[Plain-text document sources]
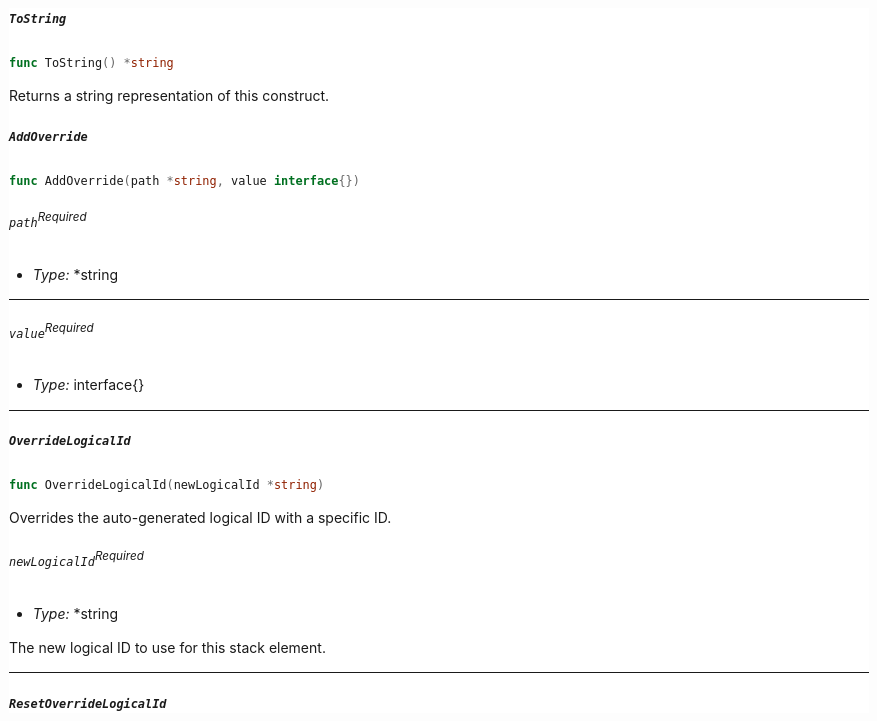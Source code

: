 
##### `ToString` <a name="ToString" id="@cdktf/provider-vault.awsAuthBackendRoletagBlacklist.AwsAuthBackendRoletagBlacklist.toString"></a>

```go
func ToString() *string
```

Returns a string representation of this construct.

##### `AddOverride` <a name="AddOverride" id="@cdktf/provider-vault.awsAuthBackendRoletagBlacklist.AwsAuthBackendRoletagBlacklist.addOverride"></a>

```go
func AddOverride(path *string, value interface{})
```

###### `path`<sup>Required</sup> <a name="path" id="@cdktf/provider-vault.awsAuthBackendRoletagBlacklist.AwsAuthBackendRoletagBlacklist.addOverride.parameter.path"></a>

- *Type:* *string

---

###### `value`<sup>Required</sup> <a name="value" id="@cdktf/provider-vault.awsAuthBackendRoletagBlacklist.AwsAuthBackendRoletagBlacklist.addOverride.parameter.value"></a>

- *Type:* interface{}

---

##### `OverrideLogicalId` <a name="OverrideLogicalId" id="@cdktf/provider-vault.awsAuthBackendRoletagBlacklist.AwsAuthBackendRoletagBlacklist.overrideLogicalId"></a>

```go
func OverrideLogicalId(newLogicalId *string)
```

Overrides the auto-generated logical ID with a specific ID.

###### `newLogicalId`<sup>Required</sup> <a name="newLogicalId" id="@cdktf/provider-vault.awsAuthBackendRoletagBlacklist.AwsAuthBackendRoletagBlacklist.overrideLogicalId.parameter.newLogicalId"></a>

- *Type:* *string

The new logical ID to use for this stack element.

---

##### `ResetOverrideLogicalId` <a name="ResetOverrideLogicalId" id="@cdktf/provider-vault.awsAuthBackendRoletagBlacklist.AwsAuthBackendRoletagBlacklist.resetOverrideLogicalId"></a>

> **WORK REQUIRED**: Since the copy should hold text only, set down each record exactly and leave the pictures out.

> **RESPONSE AREA**:
Source code

: 
##### `ToString` <a name="ToString" id="@cdktf/provider-vault.awsAuthBackendRoletagBlacklist.AwsAuthBackendRoletagBlacklist.toString"></a>

```go
func ToString() *string
```

Returns a string representation of this construct.

##### `AddOverride` <a name="AddOverride" id="@cdktf/provider-vault.awsAuthBackendRoletagBlacklist.AwsAuthBackendRoletagBlacklist.addOverride"></a>

```go
func AddOverride(path *string, value interface{})
```

###### `path`<sup>Required</sup> <a name="path" id="@cdktf/provider-vault.awsAuthBackendRoletagBlacklist.AwsAuthBackendRoletagBlacklist.addOverride.parameter.path"></a>

- *Type:* *string

---

###### `value`<sup>Required</sup> <a name="value" id="@cdktf/provider-vault.awsAuthBackendRoletagBlacklist.AwsAuthBackendRoletagBlacklist.addOverride.parameter.value"></a>

- *Type:* interface{}

---

##### `OverrideLogicalId` <a name="OverrideLogicalId" id="@cdktf/provider-vault.awsAuthBackendRoletagBlacklist.AwsAuthBackendRoletagBlacklist.overrideLogicalId"></a>

```go
func OverrideLogicalId(newLogicalId *string)
```

Overrides the auto-generated logical ID with a specific ID.

###### `newLogicalId`<sup>Required</sup> <a name="newLogicalId" id="@cdktf/provider-vault.awsAuthBackendRoletagBlacklist.AwsAuthBackendRoletagBlacklist.overrideLogicalId.parameter.newLogicalId"></a>

- *Type:* *string

The new logical ID to use for this stack element.

---

##### `ResetOverrideLogicalId` <a name="ResetOverrideLogicalId" id="@cdktf/provider-vault.awsAuthBackendRoletagBlacklist.AwsAuthBackendRoletagBlacklist.resetOverrideLogicalId"></a>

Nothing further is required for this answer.